Non è una buona notizia ma neppure la fine del mondo. Le navi da crociera di ultima generazione sono progettate come mondi chiusi e autosufficienti. La vera attrazione non è il mare, quanto piuttosto la nave, con le sue meraviglie tecnologiche e l’offerta di infiniti svaghi. Per esempio lo scorso gennaio Royal Caribbean ha varato Icon of the Seas, la più grande nave da crociera del mondo. In realtà più che una nave ricorda una smisurata chiatta con una città accampata sopra; non a caso è stata impietosamente soprannominata la «lasagna umana» (di nuovo il cibo!).
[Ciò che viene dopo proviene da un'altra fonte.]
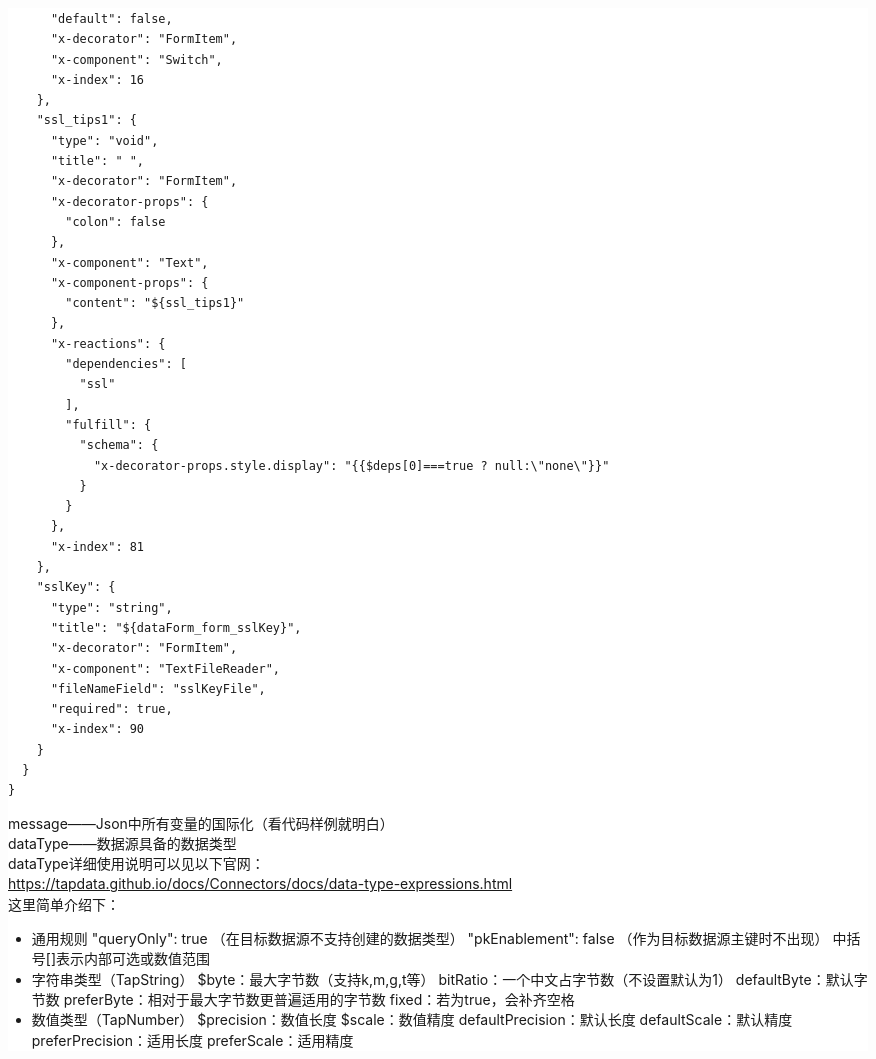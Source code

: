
 ```
      "default": false,
      "x-decorator": "FormItem",
      "x-component": "Switch",
      "x-index": 16
    },
    "ssl_tips1": {
      "type": "void",
      "title": " ",
      "x-decorator": "FormItem",
      "x-decorator-props": {
        "colon": false
      },
      "x-component": "Text",
      "x-component-props": {
        "content": "${ssl_tips1}"
      },
      "x-reactions": {
        "dependencies": [
          "ssl"
        ],
        "fulfill": {
          "schema": {
            "x-decorator-props.style.display": "{{$deps[0]===true ? null:\"none\"}}"
          }
        }
      },
      "x-index": 81
    },
    "sslKey": {
      "type": "string",
      "title": "${dataForm_form_sslKey}",
      "x-decorator": "FormItem",
      "x-component": "TextFileReader",
      "fileNameField": "sslKeyFile",
      "required": true,
      "x-index": 90
    }
  }
}
```

message——Json中所有变量的国际化（看代码样例就明白）<br>
dataType——数据源具备的数据类型<br>
dataType详细使用说明可以见以下官网：<br>
https://tapdata.github.io/docs/Connectors/docs/data-type-expressions.html<br>
这里简单介绍下：
- 通用规则
"queryOnly": true （在目标数据源不支持创建的数据类型）
"pkEnablement": false （作为目标数据源主键时不出现）
中括号[]表示内部可选或数值范围
- 字符串类型（TapString）
$byte：最大字节数（支持k,m,g,t等）
bitRatio：一个中文占字节数（不设置默认为1）
defaultByte：默认字节数
preferByte：相对于最大字节数更普遍适用的字节数
fixed：若为true，会补齐空格
- 数值类型（TapNumber）
$precision：数值长度
$scale：数值精度
defaultPrecision：默认长度
defaultScale：默认精度
preferPrecision：适用长度
preferScale：适用精度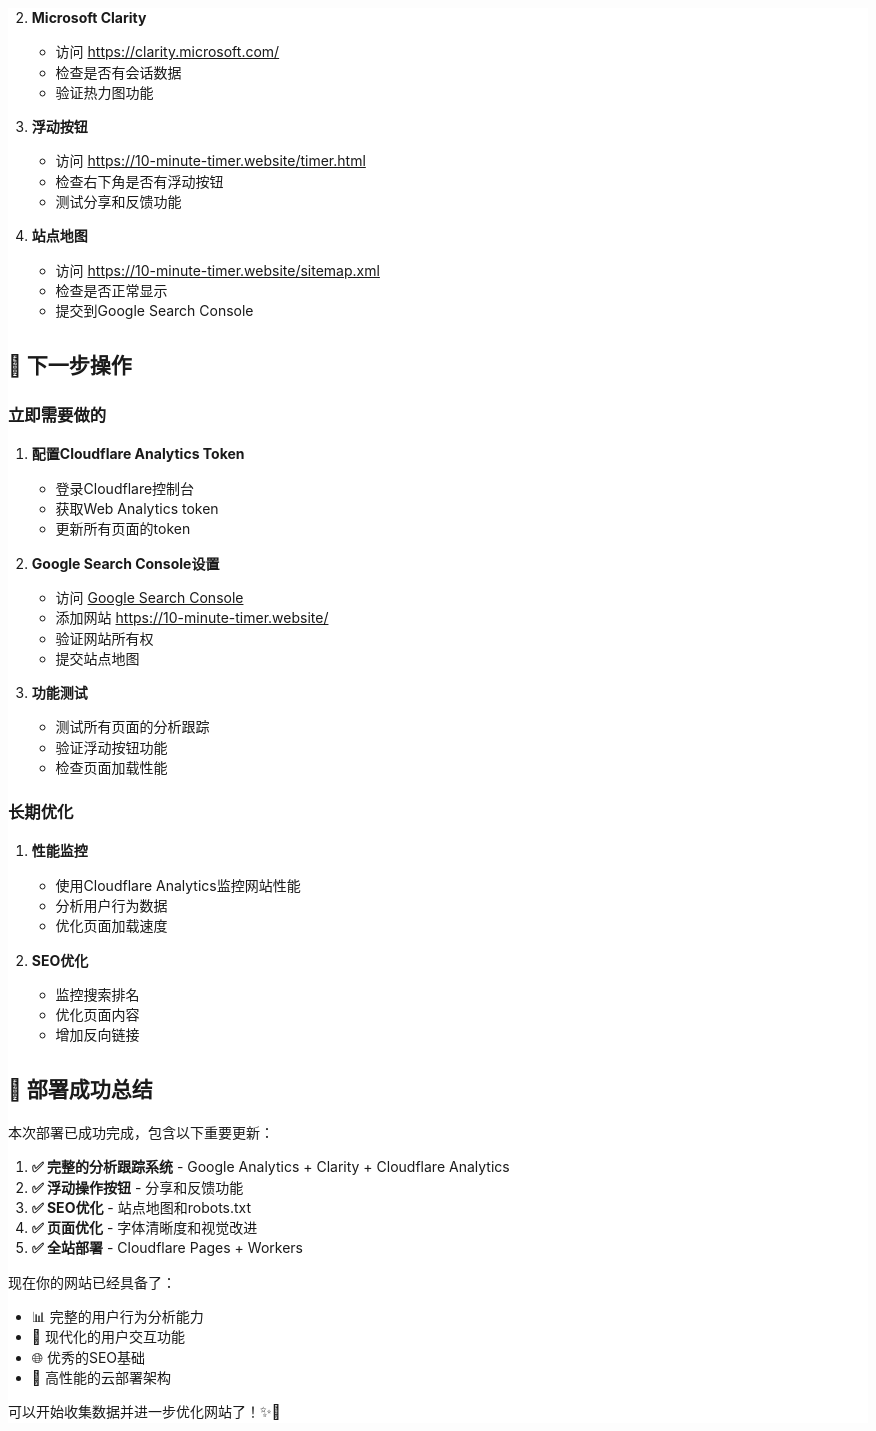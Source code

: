 2. **Microsoft Clarity**
   - 访问 https://clarity.microsoft.com/
   - 检查是否有会话数据
   - 验证热力图功能

3. **浮动按钮**
   - 访问 https://10-minute-timer.website/timer.html
   - 检查右下角是否有浮动按钮
   - 测试分享和反馈功能

4. **站点地图**
   - 访问 https://10-minute-timer.website/sitemap.xml
   - 检查是否正常显示
   - 提交到Google Search Console

## 🚀 下一步操作

### **立即需要做的**
1. **配置Cloudflare Analytics Token**
   - 登录Cloudflare控制台
   - 获取Web Analytics token
   - 更新所有页面的token

2. **Google Search Console设置**
   - 访问 [Google Search Console](https://search.google.com/search-console)
   - 添加网站 https://10-minute-timer.website/
   - 验证网站所有权
   - 提交站点地图

3. **功能测试**
   - 测试所有页面的分析跟踪
   - 验证浮动按钮功能
   - 检查页面加载性能

### **长期优化**
1. **性能监控**
   - 使用Cloudflare Analytics监控网站性能
   - 分析用户行为数据
   - 优化页面加载速度

2. **SEO优化**
   - 监控搜索排名
   - 优化页面内容
   - 增加反向链接

## 🎉 部署成功总结

本次部署已成功完成，包含以下重要更新：

1. **✅ 完整的分析跟踪系统** - Google Analytics + Clarity + Cloudflare Analytics
2. **✅ 浮动操作按钮** - 分享和反馈功能
3. **✅ SEO优化** - 站点地图和robots.txt
4. **✅ 页面优化** - 字体清晰度和视觉改进
5. **✅ 全站部署** - Cloudflare Pages + Workers

现在你的网站已经具备了：
- 📊 完整的用户行为分析能力
- 🎯 现代化的用户交互功能
- 🌐 优秀的SEO基础
- 🚀 高性能的云部署架构

可以开始收集数据并进一步优化网站了！✨🚀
Icon of the Seas è lunga 365 metri con una stazza di 250’800 tonnellate (per fare un paragone, il celebre Titanic non raggiungeva le cinquantamila tonnellate). Coi suoi 20 ponti Icon of the Seas può accogliere fino a 7600 ospiti e 2350 membri di equipaggio. Le attrazioni sono infinite: un gigantesco parco acquatico, un simulatore di surf, una piscina a sfioro, una pista di pattinaggio sul ghiaccio, un percorso sospeso e Central Park, la riproduzione in scala di un quartiere con alberi, negozi e ristoranti in mezzo al mare. Ovviamente anche le cabine sono lussuose; la tradizionale sobrietà è solo un ricordo.

Se il disamore delle destinazioni è dunque superabile restando in mare aperto, la vera sfida è la sostenibilità. Le navi da crociera sono da tempo sotto accusa per l’elevato impatto ambientale. Secondo uno studio del 2019 condotto dalla ONG Transport & Environment, nel 2017 le navi da crociera nelle sole acque europee hanno emesso dieci volte più biossido di zolfo (SO₂) di tutte le auto del continente. Una nave da crociera di grandi dimensioni può consumare fino a 250 tonnellate di carburante al giorno, di solito olio combustibile pesante, un residuo della raffinazione del petrolio ricco di zolfo e altamente inquinante. Per prevenire queste critiche Icon of the Seas è alimentata con gas naturale liquefatto, ma questa scelta non è bastata a evitare le critiche degli ambientalisti, che hanno parlato anzi di greenwashing, ovvero di una finzione interessata: le emissioni di metano da GNL, infatti, sarebbero ancor più dannose per l’ambiente.

Le grandi compagnie ne sono consapevoli credo, ma le celle a combustibile, soluzione ideale, non sono ancora pronte. E bisogna comunque giustificare la palese inutilità di questi colossi vaganti per gli oceani. Forse lo sciopero della fame dovrebbero farlo le crociere, invece dei passeggeri?